(GIVEN ENTRIES Opens)
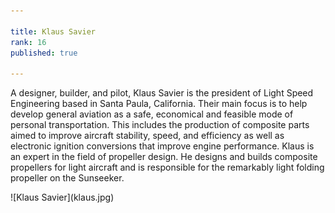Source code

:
 ```yaml
---

title: Klaus Savier
rank: 16
published: true

---
```


A designer, builder, and pilot, Klaus Savier is the president of Light Speed Engineering based in Santa Paula, California. Their main focus is to help develop general aviation as a safe, economical and feasible mode of personal transportation. This includes the production of composite parts aimed to improve aircraft stability, speed, and efficiency as well as electronic ignition conversions that improve engine performance. Klaus is an expert in the field of propeller design. He designs and builds composite propellers for light aircraft and is responsible for the remarkably light folding propeller on the Sunseeker. 

<div>
![Klaus Savier](klaus.jpg)
</div>


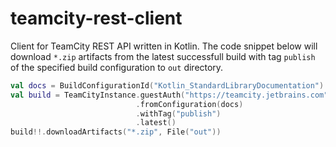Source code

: # teamcity-rest-client
Client for TeamCity REST API written in Kotlin. The code snippet below will download `*.zip` artifacts from the latest successfull build with tag `publish` of the specified build configuration to `out` directory.
```kotlin
val docs = BuildConfigurationId("Kotlin_StandardLibraryDocumentation")
val build = TeamCityInstance.guestAuth("https://teamcity.jetbrains.com").builds()
                            .fromConfiguration(docs)
                            .withTag("publish")
                            .latest()
build!!.downloadArtifacts("*.zip", File("out"))
```
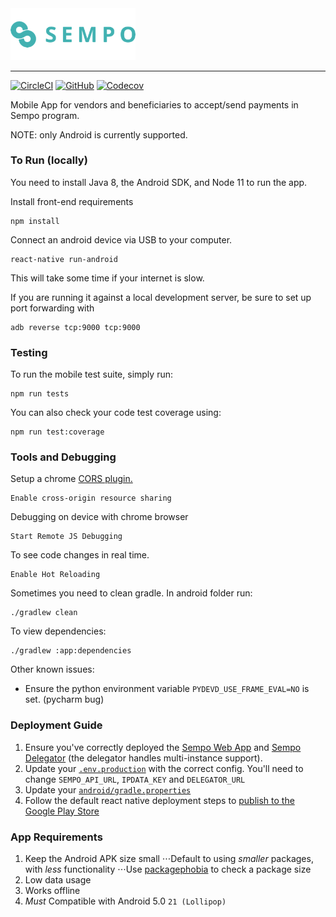 <a href="https://withsempo.com">
    <img width="200" src="src/components/img/sempo_logo.png" alt="Sempo Logo" />
</a>

---

[![CircleCI](https://circleci.com/gh/teamsempo/SempoMobileApp.svg?style=shield)](https://circleci.com/gh/teamsempo/SempoMobileApp)
[![GitHub](https://img.shields.io/github/license/teamsempo/SempoMobileApp)](LICENSE)
[![Codecov](https://img.shields.io/codecov/c/github/teamsempo/SempoMobileApp)](https://codecov.io/gh/teamsempo/SempoMobileApp)

Mobile App for vendors and beneficiaries to accept/send payments in Sempo program. 

NOTE: only Android is currently supported.

### To Run (locally)
You need to install Java 8, the Android SDK, and Node 11 to run the app.

Install front-end requirements
```
npm install
```
Connect an android device via USB to your computer.
```
react-native run-android
```
This will take some time if your internet is slow.
  
If you are running it against a local development server, be sure to set up port forwarding with  
```
adb reverse tcp:9000 tcp:9000
```  

### Testing
  
To run the mobile test suite, simply run: 
```
npm run tests
```  

You can also check your code test coverage using:  
```
npm run test:coverage
```  

### Tools and Debugging

Setup a chrome [CORS plugin.](https://chrome.google.com/webstore/detail/allow-control-allow-origi/nlfbmbojpeacfghkpbjhddihlkkiljbi)

```
Enable cross-origin resource sharing
```

Debugging on device with chrome browser
```
Start Remote JS Debugging
```

To see code changes in real time.
```
Enable Hot Reloading
```

Sometimes you need to clean gradle. In android folder run:
```
./gradlew clean
```

To view dependencies:
```
./gradlew :app:dependencies
```

Other known issues:
- Ensure the python environment variable `PYDEVD_USE_FRAME_EVAL=NO` is set. (pycharm bug)

### Deployment Guide

1. Ensure you've correctly deployed the [Sempo Web App](https://github.com/teamsempo/SempoBlockchain) and [Sempo Delegator](https://github.com/teamsempo/GoDelegate) (the delegator handles multi-instance support).
2. Update your [`.env.production`](https://github.com/teamsempo/SempoMobileApp/blob/master/android/.env.production) with the correct config. You'll need to change `SEMPO_API_URL`, `IPDATA_KEY` and `DELEGATOR_URL`
3. Update your [`android/gradle.properties`](https://github.com/teamsempo/SempoMobileApp/blob/master/android/gradle.properties#L23-L26)
4. Follow the default react native deployment steps to [publish to the Google Play Store](https://reactnative.dev/docs/signed-apk-android)


### App Requirements

1. Keep the Android APK size small
⋅⋅⋅Default to using _smaller_ packages, with _less_ functionality
⋅⋅⋅Use [packagephobia](https://packagephobia.now.sh) to check a package size
2. Low data usage
3. Works offline
4. *Must* Compatible with Android 5.0 `21 (Lollipop)`
  
  
  
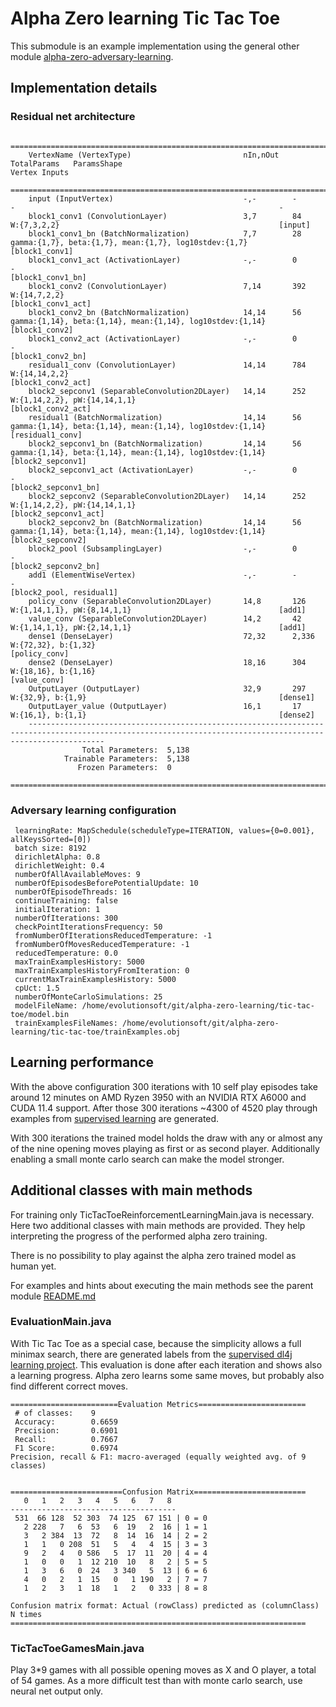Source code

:Alpha Zero learning Tic Tac Toe
===============================

This submodule is an example implementation using the general other module [alpha-zero-adversary-learning](../alpha-zero-adversary-learning).

## Implementation details

### Residual net architecture

```
	=============================================================================================================================================================
	VertexName (VertexType)                         nIn,nOut   TotalParams   ParamsShape                                                 Vertex Inputs           
	=============================================================================================================================================================
	input (InputVertex)                             -,-        -             -                                                           -                       
	block1_conv1 (ConvolutionLayer)                 3,7        84            W:{7,3,2,2}                                                 [input]                 
	block1_conv1_bn (BatchNormalization)            7,7        28            gamma:{1,7}, beta:{1,7}, mean:{1,7}, log10stdev:{1,7}       [block1_conv1]          
	block1_conv1_act (ActivationLayer)              -,-        0             -                                                           [block1_conv1_bn]       
	block1_conv2 (ConvolutionLayer)                 7,14       392           W:{14,7,2,2}                                                [block1_conv1_act]      
	block1_conv2_bn (BatchNormalization)            14,14      56            gamma:{1,14}, beta:{1,14}, mean:{1,14}, log10stdev:{1,14}   [block1_conv2]          
	block1_conv2_act (ActivationLayer)              -,-        0             -                                                           [block1_conv2_bn]       
	residual1_conv (ConvolutionLayer)               14,14      784           W:{14,14,2,2}                                               [block1_conv2_act]      
	block2_sepconv1 (SeparableConvolution2DLayer)   14,14      252           W:{1,14,2,2}, pW:{14,14,1,1}                                [block1_conv2_act]      
	residual1 (BatchNormalization)                  14,14      56            gamma:{1,14}, beta:{1,14}, mean:{1,14}, log10stdev:{1,14}   [residual1_conv]        
	block2_sepconv1_bn (BatchNormalization)         14,14      56            gamma:{1,14}, beta:{1,14}, mean:{1,14}, log10stdev:{1,14}   [block2_sepconv1]       
	block2_sepconv1_act (ActivationLayer)           -,-        0             -                                                           [block2_sepconv1_bn]    
	block2_sepconv2 (SeparableConvolution2DLayer)   14,14      252           W:{1,14,2,2}, pW:{14,14,1,1}                                [block2_sepconv1_act]   
	block2_sepconv2_bn (BatchNormalization)         14,14      56            gamma:{1,14}, beta:{1,14}, mean:{1,14}, log10stdev:{1,14}   [block2_sepconv2]       
	block2_pool (SubsamplingLayer)                  -,-        0             -                                                           [block2_sepconv2_bn]    
	add1 (ElementWiseVertex)                        -,-        -             -                                                           [block2_pool, residual1]
	policy_conv (SeparableConvolution2DLayer)       14,8       126           W:{1,14,1,1}, pW:{8,14,1,1}                                 [add1]                  
	value_conv (SeparableConvolution2DLayer)        14,2       42            W:{1,14,1,1}, pW:{2,14,1,1}                                 [add1]                  
	dense1 (DenseLayer)                             72,32      2,336         W:{72,32}, b:{1,32}                                         [policy_conv]           
	dense2 (DenseLayer)                             18,16      304           W:{18,16}, b:{1,16}                                         [value_conv]            
	OutputLayer (OutputLayer)                       32,9       297           W:{32,9}, b:{1,9}                                           [dense1]                
	OutputLayer_value (OutputLayer)                 16,1       17            W:{16,1}, b:{1,1}                                           [dense2]                
	-------------------------------------------------------------------------------------------------------------------------------------------------------------
	            Total Parameters:  5,138
	        Trainable Parameters:  5,138
	           Frozen Parameters:  0
	=============================================================================================================================================================
```

### Adversary learning configuration

```
 learningRate: MapSchedule(scheduleType=ITERATION, values={0=0.001}, allKeysSorted=[0])
 batch size: 8192
 dirichletAlpha: 0.8
 dirichletWeight: 0.4
 numberOfAllAvailableMoves: 9
 numberOfEpisodesBeforePotentialUpdate: 10
 numberOfEpisodeThreads: 16
 continueTraining: false
 initialIteration: 1
 numberOfIterations: 300
 checkPointIterationsFrequency: 50
 fromNumberOfIterationsReducedTemperature: -1
 fromNumberOfMovesReducedTemperature: -1
 reducedTemperature: 0.0
 maxTrainExamplesHistory: 5000
 maxTrainExamplesHistoryFromIteration: 0
 currentMaxTrainExamplesHistory: 5000
 cpUct: 1.5
 numberOfMonteCarloSimulations: 25
 modelFileName: /home/evolutionsoft/git/alpha-zero-learning/tic-tac-toe/model.bin
 trainExamplesFileNames: /home/evolutionsoft/git/alpha-zero-learning/tic-tac-toe/trainExamples.obj
```

## Learning performance

With the above configuration 300 iterations with 10 self play episodes take around 12 minutes on AMD Ryzen 3950 with an NVIDIA RTX A6000 and CUDA 11.4 support. After those 300 iterations ~4300 of 4520 play through examples from [supervised learning](https://github.com/evolutionsoftswiss/dl4j) are generated.

With 300 iterations the trained model holds the draw with any or almost any of the nine opening moves playing as first or as second player. Additionally enabling a small monte carlo search can make the model stronger.

## Additional classes with main methods
For training only TicTacToeReinforcementLearningMain.java is necessary. Here two additional classes with main methods are provided. They help interpreting the progress of the performed alpha zero training.

There is no possibility to play against the alpha zero trained model as human yet.

For examples and hints about executing the main methods see the parent module [README.md](../README.md#running-the-tic-tac-toe-implementation)

### EvaluationMain.java
With Tic Tac Toe as a special case, because the simplicity allows a full minimax search, there are generated labels from the [supervised dl4j learning project](https://github.com/evolutionsoftswiss/dl4j). This evaluation is done after each iteration and shows also a learning progress. Alpha zero learns some same moves, but probably also find different correct moves.

```
========================Evaluation Metrics========================
 # of classes:    9
 Accuracy:        0.6659
 Precision:       0.6901
 Recall:          0.7667
 F1 Score:        0.6974
Precision, recall & F1: macro-averaged (equally weighted avg. of 9 classes)


=========================Confusion Matrix=========================
   0   1   2   3   4   5   6   7   8
-------------------------------------
 531  66 128  52 303  74 125  67 151 | 0 = 0
   2 228   7   6  53   6  19   2  16 | 1 = 1
   3   2 384  13  72   8  14  16  14 | 2 = 2
   1   1   0 208  51   5   4   4  15 | 3 = 3
   9   2   4   0 586   5  17  11  20 | 4 = 4
   1   0   0   1  12 210  10   8   2 | 5 = 5
   1   3   6   0  24   3 340   5  13 | 6 = 6
   4   0   2   1  15   0   1 190   2 | 7 = 7
   1   2   3   1  18   1   2   0 333 | 8 = 8

Confusion matrix format: Actual (rowClass) predicted as (columnClass) N times
==================================================================
```

### TicTacToeGamesMain.java
Play 3*9 games with all possible opening moves as X and O player, a total of 54 games. As a more difficult test than with monte carlo search, use neural net output only.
(GIVEN ENTRIES Closes)
Where does the string "clean" occur in the data above? Copy every line that holds it.

● **WRITTEN RESPONSE**:
Sometimes you need to clean gradle. In android folder run:
./gradlew clean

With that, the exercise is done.